» **What to do**: Once the pictures are removed, restate the data below word for word.

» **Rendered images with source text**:
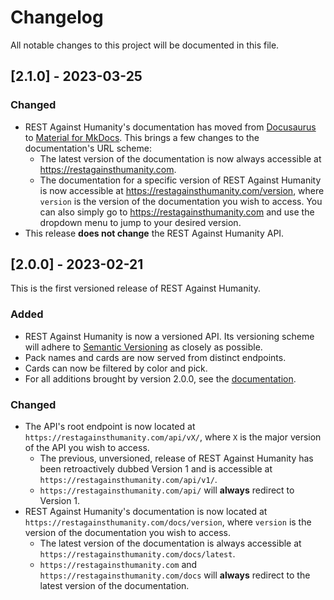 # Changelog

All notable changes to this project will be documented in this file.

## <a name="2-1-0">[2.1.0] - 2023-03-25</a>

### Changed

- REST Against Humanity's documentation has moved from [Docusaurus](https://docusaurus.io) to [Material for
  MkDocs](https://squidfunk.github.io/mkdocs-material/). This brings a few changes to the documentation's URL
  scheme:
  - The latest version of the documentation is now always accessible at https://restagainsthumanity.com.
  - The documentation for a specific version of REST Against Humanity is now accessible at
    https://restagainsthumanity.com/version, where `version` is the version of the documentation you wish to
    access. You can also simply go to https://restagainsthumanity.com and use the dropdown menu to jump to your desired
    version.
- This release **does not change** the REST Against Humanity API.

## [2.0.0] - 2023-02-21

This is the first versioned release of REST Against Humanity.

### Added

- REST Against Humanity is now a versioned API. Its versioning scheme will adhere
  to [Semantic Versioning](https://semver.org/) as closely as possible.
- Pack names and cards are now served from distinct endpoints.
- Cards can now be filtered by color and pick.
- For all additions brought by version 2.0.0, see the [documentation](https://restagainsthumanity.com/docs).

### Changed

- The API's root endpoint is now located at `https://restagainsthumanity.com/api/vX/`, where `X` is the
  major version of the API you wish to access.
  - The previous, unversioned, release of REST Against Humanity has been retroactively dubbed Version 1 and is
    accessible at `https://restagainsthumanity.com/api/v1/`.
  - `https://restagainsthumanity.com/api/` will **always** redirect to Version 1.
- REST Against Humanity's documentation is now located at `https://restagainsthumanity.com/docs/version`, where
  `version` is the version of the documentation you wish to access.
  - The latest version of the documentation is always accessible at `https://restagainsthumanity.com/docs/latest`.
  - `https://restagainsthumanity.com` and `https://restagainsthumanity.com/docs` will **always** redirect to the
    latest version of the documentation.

» **Answer to this exercise**:
 # Changelog

All notable changes to this project will be documented in this file.

## <a name="2-1-0">[2.1.0] - 2023-03-25</a>

### Changed

- REST Against Humanity's documentation has moved from [Docusaurus](https://docusaurus.io) to [Material for
  MkDocs](https://squidfunk.github.io/mkdocs-material/). This brings a few changes to the documentation's URL
  scheme:
  - The latest version of the documentation is now always accessible at https://restagainsthumanity.com.
  - The documentation for a specific version of REST Against Humanity is now accessible at
    https://restagainsthumanity.com/version, where `version` is the version of the documentation you wish to
    access. You can also simply go to https://restagainsthumanity.com and use the dropdown menu to jump to your desired
    version.
- This release **does not change** the REST Against Humanity API.

## [2.0.0] - 2023-02-21

This is the first versioned release of REST Against Humanity.

### Added

- REST Against Humanity is now a versioned API. Its versioning scheme will adhere
  to [Semantic Versioning](https://semver.org/) as closely as possible.
- Pack names and cards are now served from distinct endpoints.
- Cards can now be filtered by color and pick.
- For all additions brought by version 2.0.0, see the [documentation](https://restagainsthumanity.com/docs).

### Changed

- The API's root endpoint is now located at `https://restagainsthumanity.com/api/vX/`, where `X` is the
  major version of the API you wish to access.
  - The previous, unversioned, release of REST Against Humanity has been retroactively dubbed Version 1 and is
    accessible at `https://restagainsthumanity.com/api/v1/`.
  - `https://restagainsthumanity.com/api/` will **always** redirect to Version 1.
- REST Against Humanity's documentation is now located at `https://restagainsthumanity.com/docs/version`, where
  `version` is the version of the documentation you wish to access.
  - The latest version of the documentation is always accessible at `https://restagainsthumanity.com/docs/latest`.
  - `https://restagainsthumanity.com` and `https://restagainsthumanity.com/docs` will **always** redirect to the
    latest version of the documentation.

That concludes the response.